A number of high-profile musicians -- including members of Pearl Jam, R.E.M. and the Roots -- pressed the government Thursday to name the songs it blasted at the Guantanamo detainee center to coerce or punish prisoners held there, the Washington Post reported Thursday.

The songs were said to be played for hours -- sometimes days, a practice the musicians say amounted to torture, and one the Obama administration says has been discontinued.

In an effort to declassify all records related to what they say was the use of music as torture, several musicians have endorsed a Freedom of Information Act request filed by the National Security Archive, according to the newspaper.
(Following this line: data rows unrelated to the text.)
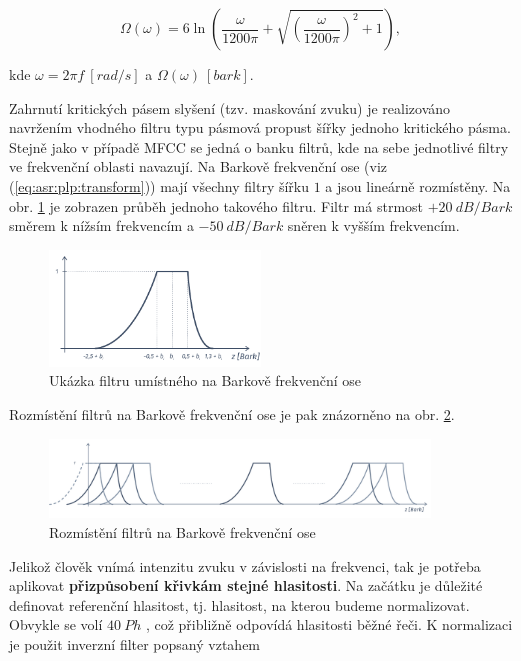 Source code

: \begin{equation}
  \Omega\left(\omega\right) = 6 \ln \left( \frac{\omega}{1200\pi} + \sqrt{\left(\frac{\omega}{1200\pi}\right)^2 + 1} \right),
  \label{eq:asr:plp:transform}
\end{equation}

\noindent kde $\omega = 2\pi f\ \left[rad/s\right]$ a $\Omega\left(\omega\right)\ \left[bark\right]$.

Zahrnutí kritických pásem slyšení (tzv. maskování zvuku) je realizováno navržením vhodného filtru typu pásmová propust šířky jednoho kritického pásma. Stejně jako v případě MFCC se jedná o banku filtrů, kde na sebe jednotlivé filtry ve frekvenční oblasti navazují. Na Barkově frekvenční ose (viz (\ref{eq:asr:plp:transform})) mají všechny filtry šířku $1$ a jsou lineárně rozmístěny. Na obr. \ref{fig:asr:plp:filter} je zobrazen průběh jednoho takového filtru. Filtr má strmost $+20\ dB/Bark$ směrem k nížsím frekvencím a $-50\ dB/Bark$ sněren k vyšším frekvencím.

\begin{figure}[hbpt]
  \centering
  \includegraphics[width=0.5\textwidth]{./ch4-asr/img/plp_filter.pdf}
  \caption{Ukázka filtru umístného na Barkově frekvenční ose}
  \label{fig:asr:plp:filter}
\end{figure}

Rozmístění filtrů na Barkově frekvenční ose je pak znázorněno na obr. \ref{fig:asr:plp:bank}.

\begin{figure}[hbpt]
  \centering
  \includegraphics[width=0.9\textwidth]{./ch4-asr/img/plp-bank.pdf}
  \caption{Rozmístění filtrů na Barkově frekvenční ose}
  \label{fig:asr:plp:bank}
\end{figure}

Jelikož člověk vnímá intenzitu zvuku v závislosti na frekvenci, tak je potřeba aplikovat \textbf{přizpůsobení křivkám stejné hlasitosti}. Na začátku je důležité definovat referenční hlasitost, tj. hlasitost, na kterou budeme normalizovat. Obvykle se volí $40\ Ph$ \cite{Psutka2006}, což přibližně odpovídá hlasitosti běžné řeči. K normalizaci je použit inverzní filter popsaný vztahem

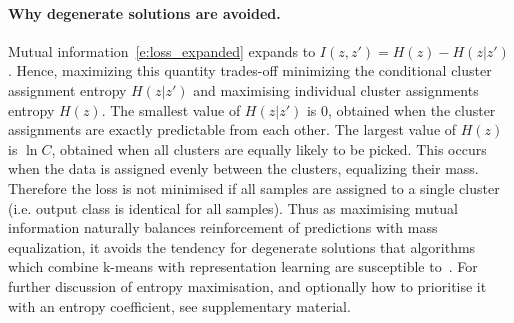 
  
\paragraph{Why degenerate solutions are avoided.}\label{s:equalization}

Mutual information~\eqref{e:loss_expanded} expands to
$
I(z,z')
=
H(z) - H(z|z')
$.
Hence, maximizing this quantity trades-off minimizing the conditional cluster assignment entropy $H(z|z')$ and maximising individual cluster assignments entropy $H(z)$.
The smallest value of $H(z|z')$ is 0, obtained when the cluster assignments are exactly predictable from each other.
The largest value of $H(z)$ is $\ln C$, obtained when all clusters are equally likely to be picked. This occurs when the data is assigned evenly between the clusters, equalizing their mass. Therefore the loss is not minimised if all samples are assigned to a single cluster (i.e. output class is identical for all samples).
Thus as maximising mutual information naturally balances reinforcement of predictions with mass equalization, it avoids the tendency for degenerate solutions that algorithms which combine k-means with representation learning are susceptible to~\cite{caron2018deep}.
For further discussion of entropy maximisation, and optionally how to prioritise it with an entropy coefficient, see supplementary material.

\begin{comment}
Equalization is controlled via the parameter $\lambda$, as can be seen by expanding~\eqref{e:loss_expanded}:
\begin{equation}\label{e:mi2}
  I_\lambda(z,z') = I_1(z,z') + (\lambda - 1) \cdot (H(z) + H(z')).
\end{equation} 
Whilst the default value of 1 usually works well, setting $\lambda > 1$ places more emphasis on equalization and in some cases provides a boost of 10\% accuracy~(\cref{t:iid_seg_lambda}).
\end{comment}

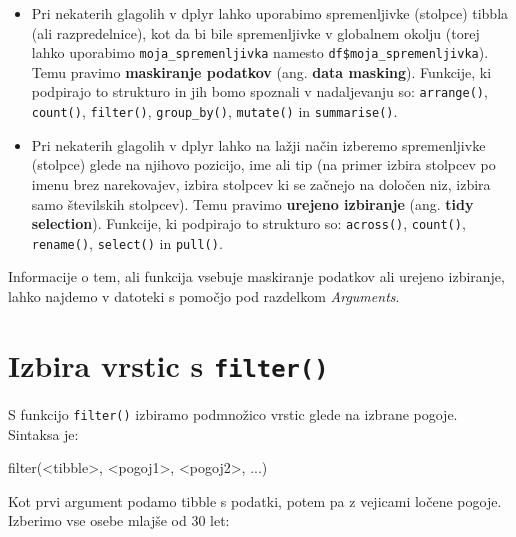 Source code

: \documentclass[
]{book}
\newenvironment{Shaded}{\begin{snugshade}}{\end{snugshade}}
\newcommand{\FunctionTok}[1]{\textcolor[rgb]{0.00,0.00,0.00}{#1}}
\newcommand{\NormalTok}[1]{#1}
\newcommand{\SpecialCharTok}[1]{\textcolor[rgb]{0.00,0.00,0.00}{#1}}
\providecommand{\tightlist}{%
  \setlength{\itemsep}{0pt}\setlength{\parskip}{0pt}}
\begin{document}
\begin{itemize}
\tightlist
\item
  Pri nekaterih glagolih v dplyr lahko uporabimo spremenljivke (stolpce) tibbla (ali razpredelnice), kot da bi bile spremenljivke v globalnem okolju (torej lahko uporabimo \texttt{moja\_spremenljivka} namesto \texttt{df\$moja\_spremenljivka}). Temu pravimo \textbf{maskiranje podatkov} (ang. \textbf{data masking}). Funkcije, ki podpirajo to strukturo in jih bomo spoznali v nadaljevanju so: \texttt{arrange()}, \texttt{count()}, \texttt{filter()}, \texttt{group\_by()}, \texttt{mutate()} in \texttt{summarise()}.
\item
  Pri nekaterih glagolih v dplyr lahko na lažji način izberemo spremenljivke (stolpce) glede na njihovo pozicijo, ime ali tip (na primer izbira stolpcev po imenu brez narekovajev, izbira stolpcev ki se začnejo na določen niz, izbira samo številskih stolpcev). Temu pravimo \textbf{urejeno izbiranje} (ang. \textbf{tidy selection}). Funkcije, ki podpirajo to strukturo so: \texttt{across()}, \texttt{count()}, \texttt{rename()}, \texttt{select()} in \texttt{pull()}.
\end{itemize}

Informacije o tem, ali funkcija vsebuje maskiranje podatkov ali urejeno izbiranje, lahko najdemo v datoteki s pomočjo pod razdelkom \emph{Arguments}.

\hypertarget{izbira-vrstic-s-filter}{%
\section{\texorpdfstring{Izbira vrstic s \texttt{filter()}}{Izbira vrstic s filter()}}\label{izbira-vrstic-s-filter}}

S funkcijo \texttt{filter()} izbiramo podmnožico vrstic glede na izbrane pogoje. Sintaksa je:

\begin{Shaded}
\begin{Highlighting}[]
\FunctionTok{filter}\NormalTok{(}\SpecialCharTok{\textless{}}\NormalTok{tibble}\SpecialCharTok{\textgreater{}}\NormalTok{, }\SpecialCharTok{\textless{}}\NormalTok{pogoj1}\SpecialCharTok{\textgreater{}}\NormalTok{, }\SpecialCharTok{\textless{}}\NormalTok{pogoj2}\SpecialCharTok{\textgreater{}}\NormalTok{, ...)}
\end{Highlighting}
\end{Shaded}

Kot prvi argument podamo tibble s podatki, potem pa z vejicami ločene pogoje. Izberimo vse osebe mlajše od 30 let:
\end{document}
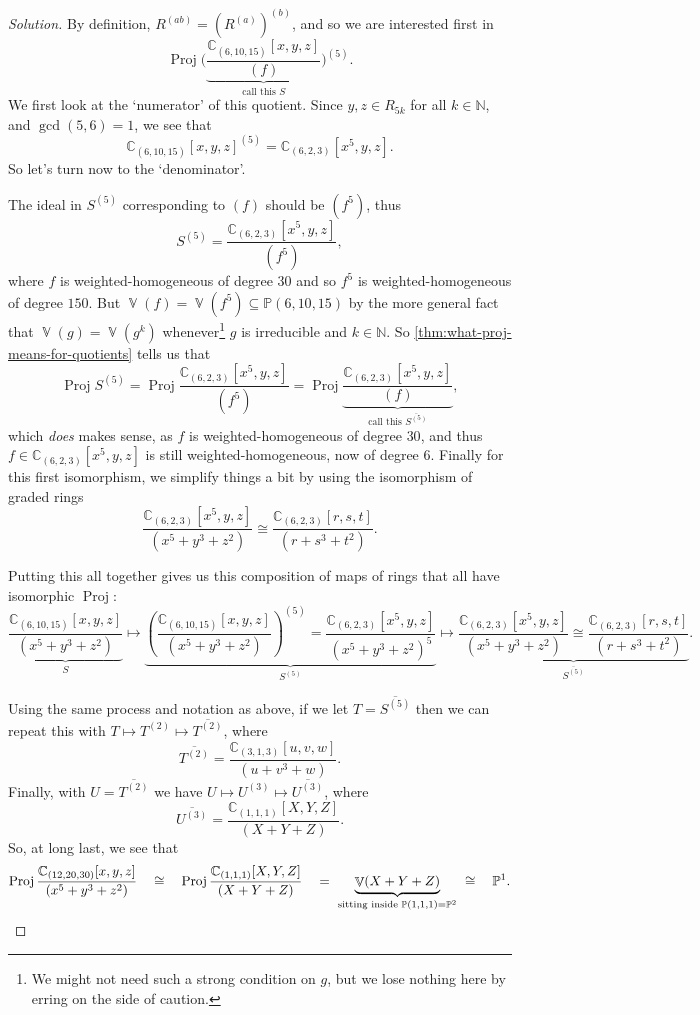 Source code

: \documentclass[10pt,notitlepage]{article}
\numberwithin{equation}{subsection}
\DeclareMathOperator{\proj}{Proj}
\DeclareMathOperator{\van}{\mathbb{V}}
\newcommand{\pee}{\mathbb{P}}
\newcommand{\nn}{\mathbb{N}}
\newcommand{\cc}{\mathbb{C}}
\begin{document}
\begin{proof}[Solution]
        \bigskip

        By definition, $R^{(ab)}=(R^{(a)})^{(b)}$, and so we are interested first in
        \[
            \proj\bigg(\underbrace{\frac{\cc_{(6,10,15)}[x,y,z]}{(f)}}_{\text{call this } S}\bigg)^{(5)}.
        \]
        We first look at the `numerator' of this quotient.
        Since $y,z\in R_{5k}$ for all $k\in\nn$, and $\gcd(5,6)=1$, we see that
        \[
            \cc_{(6,10,15)}[x,y,z]^{(5)} = \cc_{(6,2,3)}[x^5,y,z].
        \]
        So let's turn now to the `denominator'.

        The ideal in $S^{(5)}$ corresponding to $(f)$ should be $(f^5)$, thus
        \[
            S^{(5)} = \frac{\cc_{(6,2,3)}[x^5,y,z]}{(f^5)},
        \]
        where $f$ is weighted-homogeneous of degree $30$ and so $f^5$ is weighted-homogeneous of degree $150$.
        But $\van(f)=\van(f^5)\subseteq\pee(6,10,15)$ by the more general fact that $\van(g)=\van(g^k)$ whenever\footnote{%
            We might not need such a strong condition on $g$, but we lose nothing here by erring on the side of caution.
        } $g$ is irreducible and $k\in\nn$.
        So \cref{thm:what-proj-means-for-quotients} tells us that
        \[
            \proj S^{(5)} = \proj\frac{\cc_{(6,2,3)}[x^5,y,z]}{(f^5)} = \proj\underbrace{\frac{\cc_{(6,2,3)}[x^5,y,z]}{(f)}}_{\text{call this }\overline{S^{(5)}}},
        \]
        which \emph{does} makes sense, as $f$ is weighted-homogeneous of degree $30$, and thus $f\in\cc_{(6,2,3)}[x^5,y,z]$ is still weighted-homogeneous, now of degree $6$.
        Finally for this first isomorphism, we simplify things a bit by using the isomorphism of graded rings
        \[
            \frac{\cc_{(6,2,3)}[x^5,y,z]}{(x^5+y^3+z^2)} \cong \frac{\cc_{(6,2,3)}[r,s,t]}{(r+s^3+t^2)}.
        \]

        Putting this all together gives us this composition of maps of rings that all have isomorphic $\proj$:
        \[
            \underbrace{\frac{\cc_{(6,10,15)}[x,y,z]}{(x^5+y^3+z^2)}}_{S} \mapsto \underbrace{\left(\frac{\cc_{(6,10,15)}[x,y,z]}{(x^5+y^3+z^2)}\right)^{(5)} = \frac{\cc_{(6,2,3)}[x^5,y,z]}{(x^5+y^3+z^2)^5}}_{S^{(5)}} \mapsto \underbrace{\frac{\cc_{(6,2,3)}[x^5,y,z]}{(x^5+y^3+z^2)} \cong \frac{\cc_{(6,2,3)}[r,s,t]}{(r+s^3+t^2)}}_{\overline{S^{(5)}}}.
        \]

        \bigskip

        Using the same process and notation as above, if we let $T=\overline{S^{(5)}}$ then we can repeat this with $T \mapsto T^{(2)} \mapsto \overline{T^{(2)}}$, where
        \[
            \overline{T^{(2)}} = \frac{\cc_{(3,1,3)}[u,v,w]}{(u+v^3+w)}.
        \]
        Finally, with $U=\overline{T^{(2)}}$ we have $U \mapsto U^{(3)} \mapsto \overline{U^{(3)}}$, where
        \[
            \overline{U^{(3)}} = \frac{\cc_{(1,1,1)}[X,Y,Z]}{(X+Y+Z)}.
        \]
        So, at long last, we see that
        \[
            \proj\frac{\cc_{(12,20,30)}[x,y,z]}{(x^5+y^3+z^2)} \quad\cong\quad \proj\frac{\cc_{(1,1,1)}[X,Y,Z]}{(X+Y+Z)} \quad=~ \underbrace{\van(X+Y+Z)}_{\text{sitting inside }\pee(1,1,1)=\pee^2} ~\cong\quad \pee^1.\qedhere
        \]
    \end{proof}
\end{document}
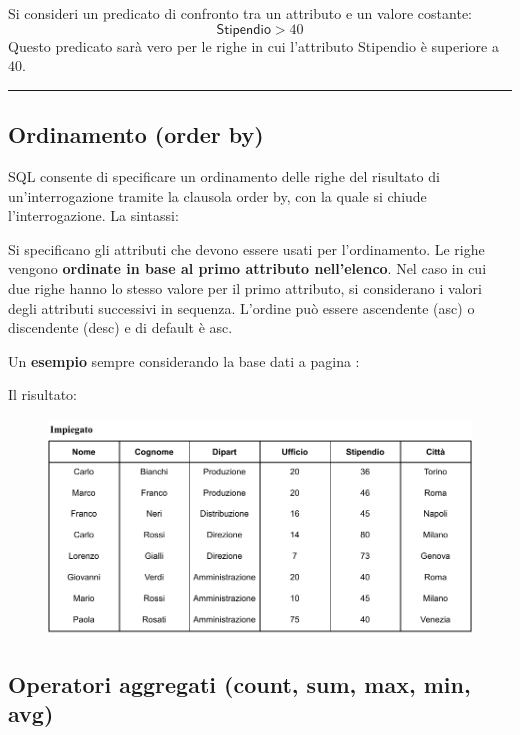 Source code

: \documentclass[a4paper]{article}
\newcommand{\longline}{\noindent\rule{\textwidth}{0.4pt}}
\begin{document}
	\noindent
	Si consideri un predicato di confronto tra un attributo e un valore costante:
	\begin{equation*}
		\textsf{Stipendio} > 40
	\end{equation*}
	Questo predicato sarà vero per le righe in cui l'attributo \textsf{Stipendio} è superiore a	$40$.
	
	\longline
	
	\subsection{Ordinamento (\textsf{order by})}
	
	SQL consente di specificare un ordinamento delle righe del risultato di un'interrogazione tramite la clausola \textsf{order by}, con la quale si chiude l'interrogazione. La sintassi:
	
	Si specificano gli attributi che devono essere usati per l'ordinamento. Le righe vengono \textbf{ordinate in base al primo attributo nell'elenco}. Nel caso in cui due righe hanno lo stesso valore per il primo attributo, si considerano i valori degli attributi successivi in sequenza. L'ordine può essere ascendente (\textsf{asc}) o discendente (\textsf{desc}) e di default è \textsf{asc}.\newline
	
	\noindent
	Un \textcolor{Green4}{\textbf{esempio}} sempre considerando la base dati a pagina \pageref{img: select dbms}:
	
	Il risultato:
	\begin{figure}[!htp]
		\centering
		\includegraphics[width=\textwidth]{img/order_by-ex1.pdf}
	\end{figure}\newpage
	
	\subsection{Operatori aggregati (\textsf{count}, \textsf{sum}, \textsf{max}, \textsf{min}, \textsf{avg})}
	
\end{document}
"I think every musician should be involved," singer-songwriter Rosanne Cash, daughter of Johnny Cash, told the Post. "It seems so obvious. Music should never be used as torture."

"The fact that music I helped create was used in crimes against humanity sickens me," Tom Morello of Rage Against the Machine, said in a statement, according to the Post. "We need to end torture and close Guantanamo now."

Thomas Blanton, executive director of the National Security Archive, claimed in a press release Thursday that the U.S. government "turned a jukebox into an instrument of torture."

"The musicians and the public have the right to know how an expression of popular culture was transformed into an enhanced interrogation technique," Blanton said.

A White House spokesman reportedly told the newspaper that music is no longer used as a method of torture at the terrorist detention center.  President Obama signed executive orders on his second day in office to shut down Guantanamo Bay within a year and to ban harsh interrogation techniques.